§ ACTIVITY
Every line of the data is to be transcribed without error.

----

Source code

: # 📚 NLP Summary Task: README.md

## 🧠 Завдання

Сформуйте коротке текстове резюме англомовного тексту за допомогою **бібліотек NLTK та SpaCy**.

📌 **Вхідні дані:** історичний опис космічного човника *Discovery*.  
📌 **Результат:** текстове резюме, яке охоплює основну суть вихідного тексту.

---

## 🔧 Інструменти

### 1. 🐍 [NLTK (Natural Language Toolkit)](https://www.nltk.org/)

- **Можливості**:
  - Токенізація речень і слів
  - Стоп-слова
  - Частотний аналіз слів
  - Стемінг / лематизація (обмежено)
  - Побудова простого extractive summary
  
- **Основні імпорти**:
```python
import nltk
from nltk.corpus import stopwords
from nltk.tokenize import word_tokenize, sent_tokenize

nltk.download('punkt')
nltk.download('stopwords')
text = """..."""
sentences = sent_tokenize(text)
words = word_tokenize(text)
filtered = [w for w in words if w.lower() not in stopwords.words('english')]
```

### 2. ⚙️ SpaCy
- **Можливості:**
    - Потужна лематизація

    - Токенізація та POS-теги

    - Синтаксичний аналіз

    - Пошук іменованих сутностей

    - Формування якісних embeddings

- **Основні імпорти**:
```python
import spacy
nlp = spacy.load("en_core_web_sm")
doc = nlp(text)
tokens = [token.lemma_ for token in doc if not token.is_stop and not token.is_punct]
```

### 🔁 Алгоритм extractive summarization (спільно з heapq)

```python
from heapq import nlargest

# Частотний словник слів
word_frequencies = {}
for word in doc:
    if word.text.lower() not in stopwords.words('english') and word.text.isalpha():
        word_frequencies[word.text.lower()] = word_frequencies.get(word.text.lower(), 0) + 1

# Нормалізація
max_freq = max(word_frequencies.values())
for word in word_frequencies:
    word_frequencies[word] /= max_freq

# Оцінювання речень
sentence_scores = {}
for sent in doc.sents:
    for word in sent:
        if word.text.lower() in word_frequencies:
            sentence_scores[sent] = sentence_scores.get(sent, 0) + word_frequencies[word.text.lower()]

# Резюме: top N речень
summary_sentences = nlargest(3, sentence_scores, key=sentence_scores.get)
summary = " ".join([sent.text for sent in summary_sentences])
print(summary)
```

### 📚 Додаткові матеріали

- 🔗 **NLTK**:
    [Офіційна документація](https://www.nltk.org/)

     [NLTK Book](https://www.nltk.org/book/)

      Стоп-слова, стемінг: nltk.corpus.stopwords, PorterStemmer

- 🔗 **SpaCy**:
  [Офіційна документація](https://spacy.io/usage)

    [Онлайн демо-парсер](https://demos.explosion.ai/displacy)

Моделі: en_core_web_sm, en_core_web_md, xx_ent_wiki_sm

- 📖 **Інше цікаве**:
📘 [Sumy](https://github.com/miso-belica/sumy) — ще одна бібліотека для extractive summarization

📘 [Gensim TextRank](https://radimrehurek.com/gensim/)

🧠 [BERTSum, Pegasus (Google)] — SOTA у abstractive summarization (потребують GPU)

----

§ EXERCISE SOLUTION
Source code

: # 📚 NLP Summary Task: README.md

## 🧠 Завдання

Сформуйте коротке текстове резюме англомовного тексту за допомогою **бібліотек NLTK та SpaCy**.

📌 **Вхідні дані:** історичний опис космічного човника *Discovery*.  
📌 **Результат:** текстове резюме, яке охоплює основну суть вихідного тексту.

---

## 🔧 Інструменти

### 1. 🐍 [NLTK (Natural Language Toolkit)](https://www.nltk.org/)

- **Можливості**:
  - Токенізація речень і слів
  - Стоп-слова
  - Частотний аналіз слів
  - Стемінг / лематизація (обмежено)
  - Побудова простого extractive summary
  
- **Основні імпорти**:
```python
import nltk
from nltk.corpus import stopwords
from nltk.tokenize import word_tokenize, sent_tokenize

nltk.download('punkt')
nltk.download('stopwords')
text = """..."""
sentences = sent_tokenize(text)
words = word_tokenize(text)
filtered = [w for w in words if w.lower() not in stopwords.words('english')]
```

### 2. ⚙️ SpaCy
- **Можливості:**
    - Потужна лематизація

    - Токенізація та POS-теги

    - Синтаксичний аналіз

    - Пошук іменованих сутностей

    - Формування якісних embeddings

- **Основні імпорти**:
```python
import spacy
nlp = spacy.load("en_core_web_sm")
doc = nlp(text)
tokens = [token.lemma_ for token in doc if not token.is_stop and not token.is_punct]
```

### 🔁 Алгоритм extractive summarization (спільно з heapq)

```python
from heapq import nlargest

# Частотний словник слів
word_frequencies = {}
for word in doc:
    if word.text.lower() not in stopwords.words('english') and word.text.isalpha():
        word_frequencies[word.text.lower()] = word_frequencies.get(word.text.lower(), 0) + 1

# Нормалізація
max_freq = max(word_frequencies.values())
for word in word_frequencies:
    word_frequencies[word] /= max_freq

# Оцінювання речень
sentence_scores = {}
for sent in doc.sents:
    for word in sent:
        if word.text.lower() in word_frequencies:
            sentence_scores[sent] = sentence_scores.get(sent, 0) + word_frequencies[word.text.lower()]

# Резюме: top N речень
summary_sentences = nlargest(3, sentence_scores, key=sentence_scores.get)
summary = " ".join([sent.text for sent in summary_sentences])
print(summary)
```

### 📚 Додаткові матеріали

- 🔗 **NLTK**:
    [Офіційна документація](https://www.nltk.org/)

     [NLTK Book](https://www.nltk.org/book/)

      Стоп-слова, стемінг: nltk.corpus.stopwords, PorterStemmer

- 🔗 **SpaCy**:
  [Офіційна документація](https://spacy.io/usage)

    [Онлайн демо-парсер](https://demos.explosion.ai/displacy)

Моделі: en_core_web_sm, en_core_web_md, xx_ent_wiki_sm

- 📖 **Інше цікаве**:
📘 [Sumy](https://github.com/miso-belica/sumy) — ще одна бібліотека для extractive summarization

📘 [Gensim TextRank](https://radimrehurek.com/gensim/)

🧠 [BERTSum, Pegasus (Google)] — SOTA у abstractive summarization (потребують GPU)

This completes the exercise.